§ EXERCISE GOAL
Output, verbatim and without pictures, the lines from the first line of the listing through the line containing "### Fund Statistic:s".

§ RECORDS FOR PROCESSING
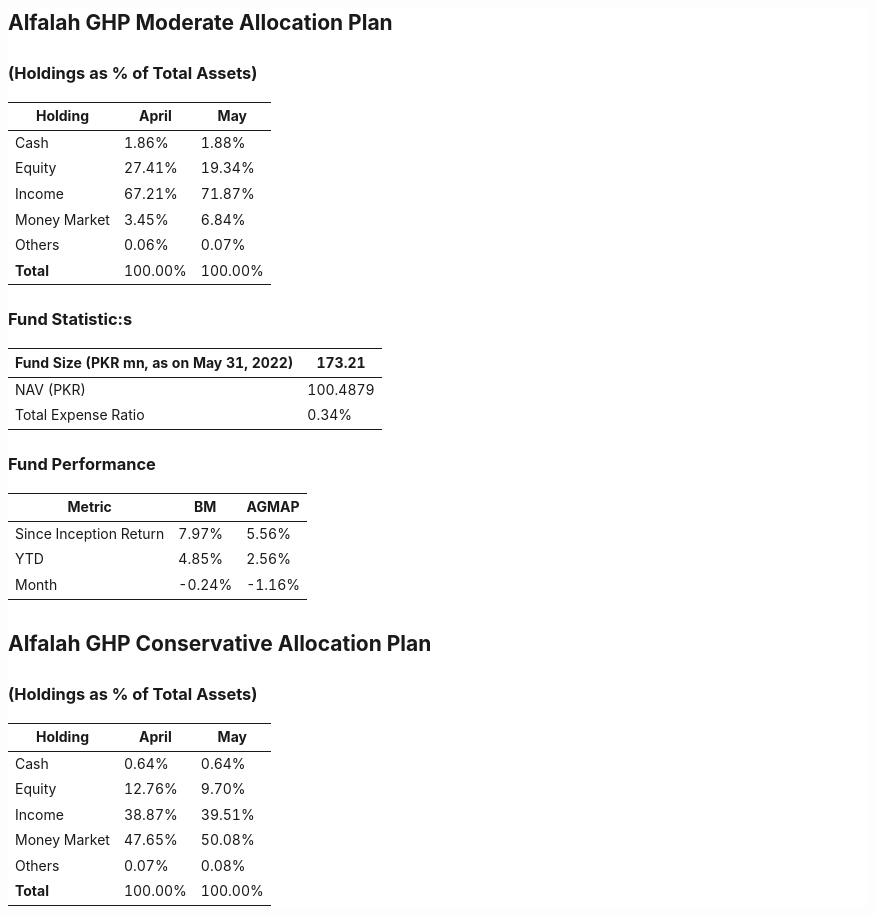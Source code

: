 ## Alfalah GHP Moderate Allocation Plan

### (Holdings as % of Total Assets)

| Holding      | April   | May     |
| ------------ | ------- | ------- |
| Cash         | 1.86%   | 1.88%   |
| Equity       | 27.41%  | 19.34%  |
| Income       | 67.21%  | 71.87%  |
| Money Market | 3.45%   | 6.84%   |
| Others       | 0.06%   | 0.07%   |
| **Total**    | 100.00% | 100.00% |

### Fund Statistic:s

| Fund Size (PKR mn, as on May 31, 2022) | 173.21   |
| -------------------------------------- | -------- |
| NAV (PKR)                              | 100.4879 |
| Total Expense Ratio                    | 0.34%    |

### Fund Performance

| Metric                 | BM     | AGMAP  |
| ---------------------- | ------ | ------ |
| Since Inception Return | 7.97%  | 5.56%  |
| YTD                    | 4.85%  | 2.56%  |
| Month                  | -0.24% | -1.16% |

## Alfalah GHP Conservative Allocation Plan

### (Holdings as % of Total Assets)

| Holding      | April   | May     |
| ------------ | ------- | ------- |
| Cash         | 0.64%   | 0.64%   |
| Equity       | 12.76%  | 9.70%   |
| Income       | 38.87%  | 39.51%  |
| Money Market | 47.65%  | 50.08%  |
| Others       | 0.07%   | 0.08%   |
| **Total**    | 100.00% | 100.00% |

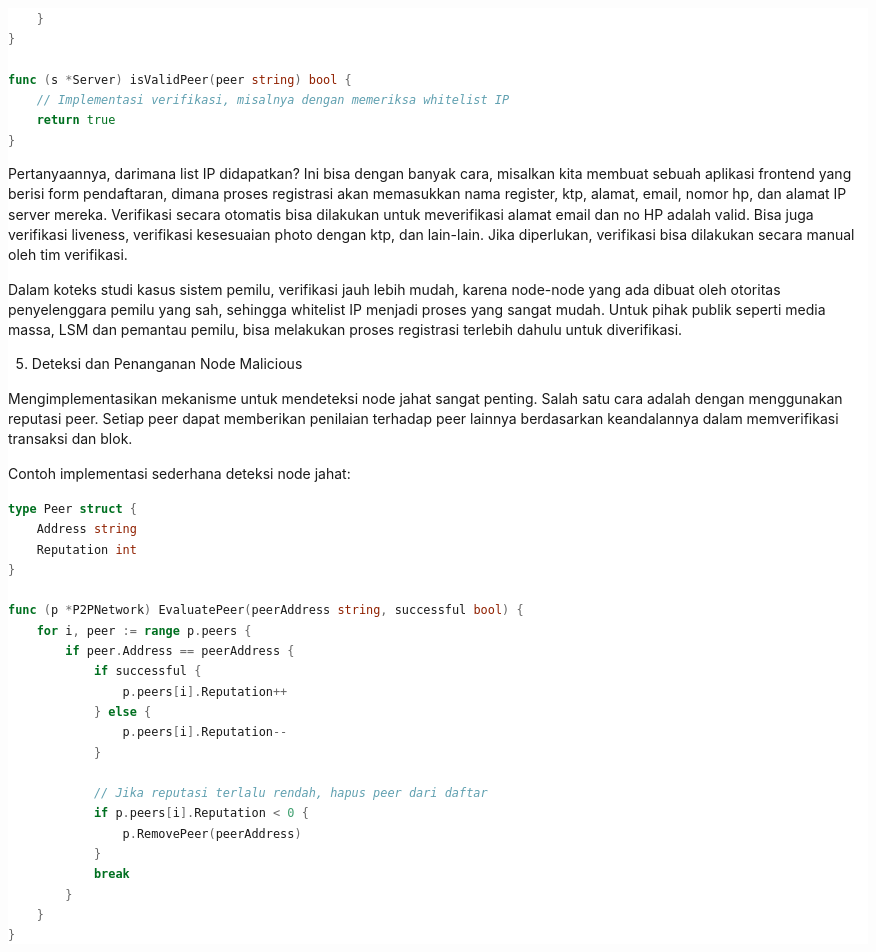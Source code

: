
 ```go
    }
}

func (s *Server) isValidPeer(peer string) bool {
    // Implementasi verifikasi, misalnya dengan memeriksa whitelist IP
    return true 
}
```

Pertanyaannya, darimana list IP didapatkan? Ini bisa dengan banyak cara, misalkan kita membuat sebuah aplikasi frontend yang berisi form pendaftaran, dimana proses registrasi akan memasukkan nama register, ktp, alamat, email, nomor hp, dan alamat IP server mereka. Verifikasi secara otomatis bisa dilakukan untuk meverifikasi alamat email dan no HP adalah valid. Bisa juga verifikasi liveness, verifikasi kesesuaian photo dengan ktp, dan lain-lain. Jika diperlukan, verifikasi bisa dilakukan secara manual oleh tim verifikasi.

Dalam koteks studi kasus sistem pemilu, verifikasi jauh lebih mudah, karena node-node yang ada dibuat oleh otoritas penyelenggara pemilu yang sah, sehingga whitelist IP menjadi proses yang sangat mudah. Untuk pihak publik seperti media massa, LSM dan pemantau pemilu, bisa melakukan proses registrasi terlebih dahulu untuk diverifikasi. 

5. Deteksi dan Penanganan Node Malicious

Mengimplementasikan mekanisme untuk mendeteksi node jahat sangat penting. Salah satu cara adalah dengan menggunakan reputasi peer. Setiap peer dapat memberikan penilaian terhadap peer lainnya berdasarkan keandalannya dalam memverifikasi transaksi dan blok.

Contoh implementasi sederhana deteksi node jahat:

```go
type Peer struct {
    Address string
    Reputation int
}

func (p *P2PNetwork) EvaluatePeer(peerAddress string, successful bool) {
    for i, peer := range p.peers {
        if peer.Address == peerAddress {
            if successful {
                p.peers[i].Reputation++
            } else {
                p.peers[i].Reputation--
            }

            // Jika reputasi terlalu rendah, hapus peer dari daftar
            if p.peers[i].Reputation < 0 {
                p.RemovePeer(peerAddress)
            }
            break
        }
    }
}
```
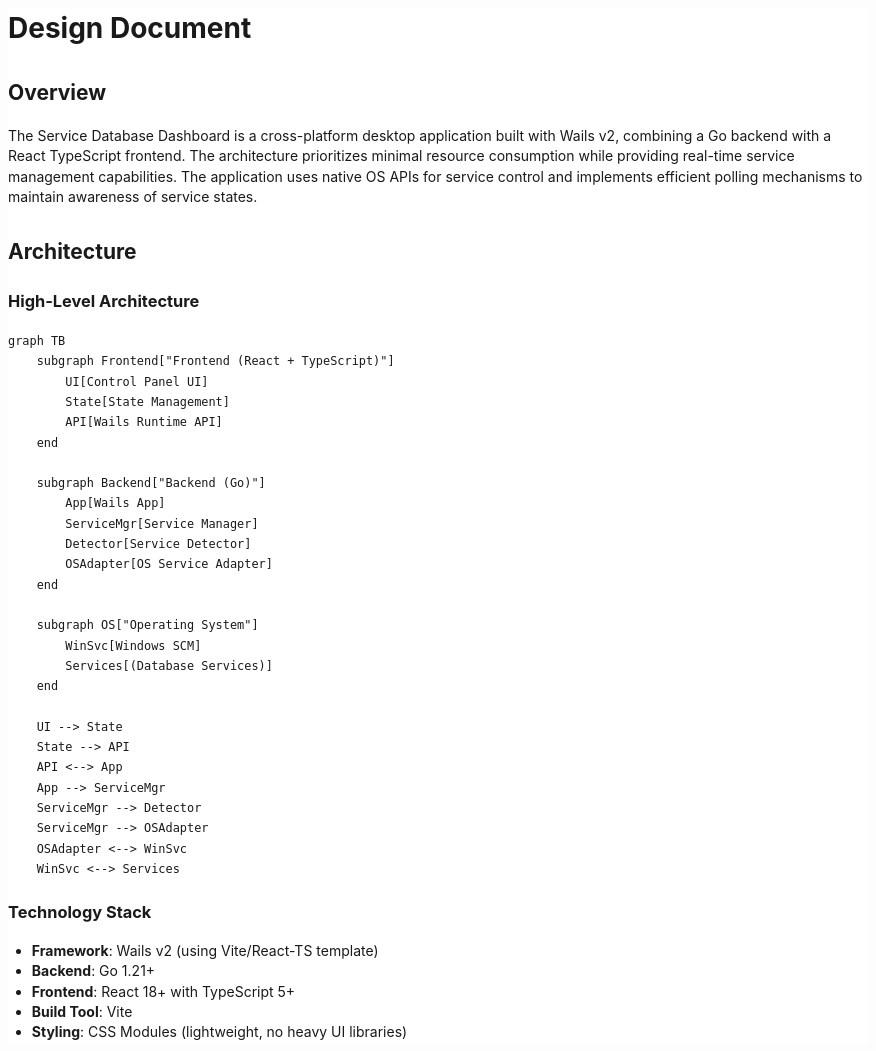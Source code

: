 # Design Document

## Overview

The Service Database Dashboard is a cross-platform desktop application built with Wails v2, combining a Go backend with a React TypeScript frontend. The architecture prioritizes minimal resource consumption while providing real-time service management capabilities. The application uses native OS APIs for service control and implements efficient polling mechanisms to maintain awareness of service states.

## Architecture

### High-Level Architecture

```mermaid
graph TB
    subgraph Frontend["Frontend (React + TypeScript)"]
        UI[Control Panel UI]
        State[State Management]
        API[Wails Runtime API]
    end
    
    subgraph Backend["Backend (Go)"]
        App[Wails App]
        ServiceMgr[Service Manager]
        Detector[Service Detector]
        OSAdapter[OS Service Adapter]
    end
    
    subgraph OS["Operating System"]
        WinSvc[Windows SCM]
        Services[(Database Services)]
    end
    
    UI --> State
    State --> API
    API <--> App
    App --> ServiceMgr
    ServiceMgr --> Detector
    ServiceMgr --> OSAdapter
    OSAdapter <--> WinSvc
    WinSvc <--> Services
```

### Technology Stack

- **Framework**: Wails v2 (using Vite/React-TS template)
- **Backend**: Go 1.21+
- **Frontend**: React 18+ with TypeScript 5+
- **Build Tool**: Vite
- **Styling**: CSS Modules (lightweight, no heavy UI libraries)
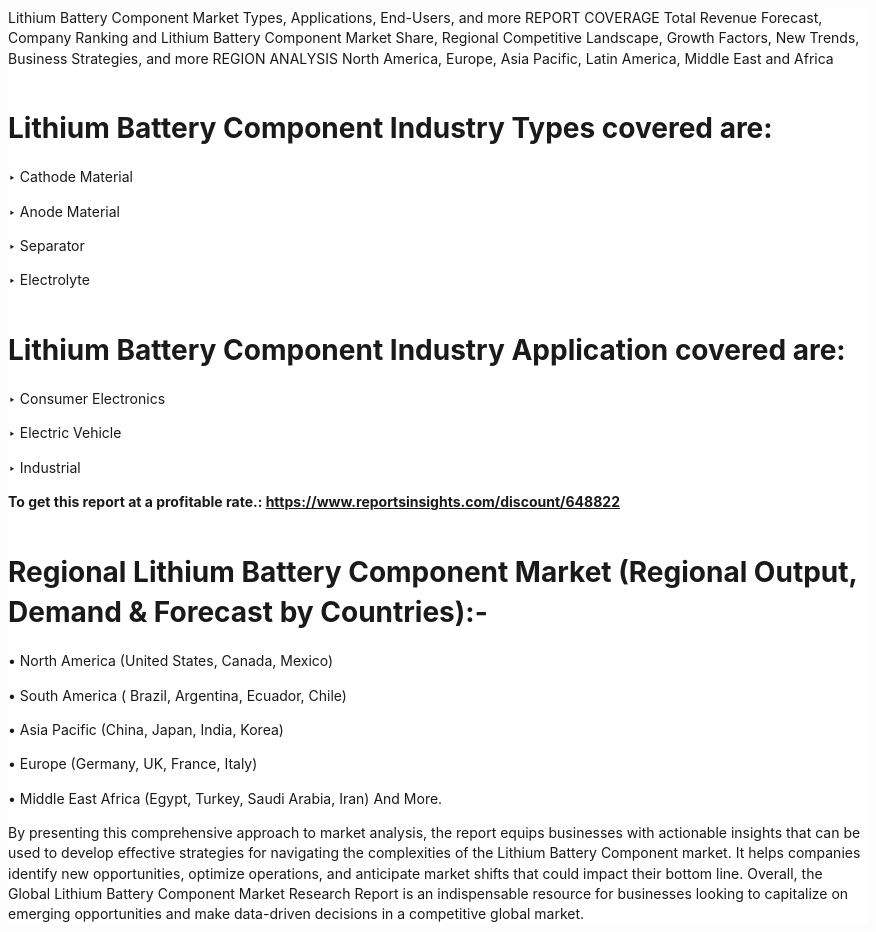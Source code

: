 <td>Lithium Battery Component Market Types, Applications, End-Users, and more</td>
</tr>
<tr>
<td>REPORT COVERAGE</td>
<td>Total Revenue Forecast, Company Ranking and Lithium Battery Component Market Share, Regional Competitive Landscape, Growth Factors, New Trends, Business Strategies, and more</td>
</tr>
<tr>
<td>REGION ANALYSIS</td>
<td>North America, Europe, Asia Pacific, Latin America, Middle East and Africa</td>
</tr>
</table>

# <strong>Lithium Battery Component Industry Types covered are:</strong>

‣ Cathode Material

‣ Anode Material

‣ Separator

‣ Electrolyte

# <strong>Lithium Battery Component Industry Application covered are:</strong>

‣ Consumer Electronics

‣ Electric Vehicle

‣ Industrial

<strong>To get this report at a profitable rate.: <a href=https://www.reportsinsights.com/discount/648822>https://www.reportsinsights.com/discount/648822</a></strong></font>

# <strong>Regional Lithium Battery Component Market (Regional Output, Demand &amp; Forecast by Countries):-</strong>

• North America (United States, Canada, Mexico)

• South America ( Brazil, Argentina, Ecuador, Chile)

• Asia Pacific (China, Japan, India, Korea)

• Europe (Germany, UK, France, Italy)

• Middle East Africa (Egypt, Turkey, Saudi Arabia, Iran) And More.

By presenting this comprehensive approach to market analysis, the report equips businesses with actionable insights that can be used to develop effective strategies for navigating the complexities of the Lithium Battery Component market. It helps companies identify new opportunities, optimize operations, and anticipate market shifts that could impact their bottom line. Overall, the Global Lithium Battery Component Market Research Report is an indispensable resource for businesses looking to capitalize on emerging opportunities and make data-driven decisions in a competitive global market.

§ EXPECTED ANSWER
Source code

: ## Alfalah GHP Moderate Allocation Plan

### (Holdings as % of Total Assets)

| Holding      | April   | May     |
| ------------ | ------- | ------- |
| Cash         | 1.86%   | 1.88%   |
| Equity       | 27.41%  | 19.34%  |
| Income       | 67.21%  | 71.87%  |
| Money Market | 3.45%   | 6.84%   |
| Others       | 0.06%   | 0.07%   |
| **Total**    | 100.00% | 100.00% |

### Fund Statistic:s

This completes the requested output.